HPKE based recipients can be added alongside existing ECDH-ES+A128KW or RSA-OAEP-384 recipients because HPKE is only used to encrypt the content encryption key, and because the protected header used in content encryption is passed to HPKE as Additional Authenticated Data.
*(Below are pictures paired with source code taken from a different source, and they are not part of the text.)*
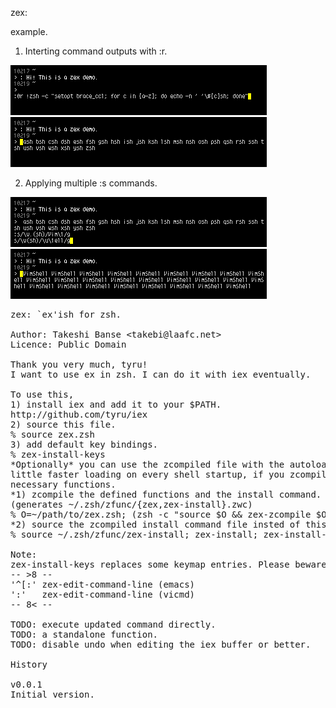 zex:

example.

1) Interting command outputs with :r.

<img src="https://github.com/hchbaw/zex.zsh/raw/readme/0.png" />

<img src="https://github.com/hchbaw/zex.zsh/raw/readme/1.png" />

2) Applying multiple :s commands.

<img src="https://github.com/hchbaw/zex.zsh/raw/readme/2.png" />

<img src="https://github.com/hchbaw/zex.zsh/raw/readme/3.png" />

<pre>
zex: `ex'ish for zsh.

Author: Takeshi Banse &lt;takebi@laafc.net&gt;
Licence: Public Domain

Thank you very much, tyru!
I want to use ex in zsh. I can do it with iex eventually.

To use this,
1) install iex and add it to your $PATH.
http://github.com/tyru/iex
2) source this file.
% source zex.zsh
3) add default key bindings.
% zex-install-keys
*Optionally* you can use the zcompiled file with the autoloading for a
little faster loading on every shell startup, if you zcompile the
necessary functions.
*1) zcompile the defined functions and the install command.
(generates ~/.zsh/zfunc/{zex,zex-install}.zwc)
% O=~/path/to/zex.zsh; (zsh -c "source $O && zex-zcompile $O ~/.zsh/zfunc")
*2) source the zcompiled install command file insted of this file.
% source ~/.zsh/zfunc/zex-install; zex-install; zex-install-keys

Note:
zex-install-keys replaces some keymap entries. Please beware of.
-- &gt;8 --
'^[:' zex-edit-command-line (emacs)
':'   zex-edit-command-line (vicmd)
-- 8&lt; --

TODO: execute updated command directly.
TODO: a standalone function.
TODO: disable undo when editing the iex buffer or better.

History

v0.0.1
Initial version.
</pre>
In HPKE JWE Key Encryption:

• The protected header MUST NOT contain an "alg".
• The protected header MUST contain an "enc" that is registered in both the IANA HPKE AEAD Identifiers Registry, and the IANA JSON Web Signature and Encryption Algorithms Registry.
• The recipient unprotected header parameters "psk_id" and "auth_kid" MAY be present.
• The recipient unprotected header parameter "ek" MUST be present.
• The recipient unprotected header parameter MAY contain "alg" and "enc" values.
• The "encrypted_key" MUST be the base64url encoded content encryption key as described in Step 15 in { Section 5.1 of RFC7516 }.
• The recipient "encrypted_key" is as described in { Section 7.2.1 of RFC7516 } .
• The "iv", "tag" JWE members MUST be present.
• The "aad" JWE member MAY be present.
• The "ciphertext" MUST be the base64url encoded ciphertext as described in Step 19 in { Section 5.1 of RFC7516 }.

Security Considerations

This specification is based on HPKE and the security considerations of {{RFC9180}} are therefore applicable also to this specification.

HPKE assumes the sender is in possession of the public key of the recipient and HPKE JOSE makes the same assumptions. Hence, some form of public key distribution mechanism is assumed to exist but outside the scope of this document.

HPKE in Base mode does not offer authentication as part of the HPKE KEM. In this case JOSE constructs like JWS and JSON Web Tokens (JWTs) can be used to add authentication. HPKE also offers modes that offer authentication.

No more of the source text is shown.